“I am incapable of succinctly praising this poet’s immense talent.” —TERRANCE HAYES
Often the most recognized, even brutal, events in American history are segregated by a politicized, racially divided “Color Line.” But how do we privately experience the most troubling features of American civilization? Where is the Color Line in the mind, in the body, between bodies, between human beings?
Selected for the National Poetry Series by Dan Beachy-Quick, Ed Pavlić’s Visiting Hours at the Color Line attempts to complicate this black and white, straight-line feature of our collective imagination, and to map its nonlinear, deeply colored timbres and hues. From daring prose poems to powerful free verse, Pavlić’s lines are musically infused, bearing tones of soul, R & B, and jazz. They link the influence of James Baldwin with a postmodern consciousness descended from Samuel Beckett, tracking the experiences of American characters through situations both mundane and momentous. The resulting poems are intense, ambitious, and psychological, making Visiting Hours at the Color Line a poetic tour de force.

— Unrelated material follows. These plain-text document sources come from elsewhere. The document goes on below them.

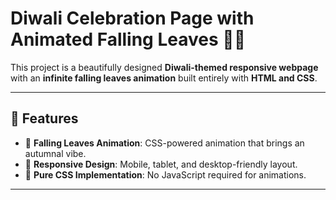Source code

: # Diwali Celebration Page with Animated Falling Leaves 🍁✨  

This project is a beautifully designed **Diwali-themed responsive webpage** with an **infinite falling leaves animation** built entirely with **HTML and CSS**.  

----

## 🌟 Features  
- 🍂 **Falling Leaves Animation**: CSS-powered animation that brings an autumnal vibe.  
- 📱 **Responsive Design**: Mobile, tablet, and desktop-friendly layout.  
- 🎨 **Pure CSS Implementation**: No JavaScript required for animations.  

----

Ed Pavlic has been awarded the Honickman First Book Prize and is a National Poetry Series award winner, in addition to receiving fellowships from the Vermont Studio Center, the MacDowell Colony, Bread Loaf, and the W.E.B. DuBois Institute at Harvard University. He is the author of four previous collections of poems including, Winners Have Yet to be Announced: A Song for Donny Hathaway. He lives in Athens, GA.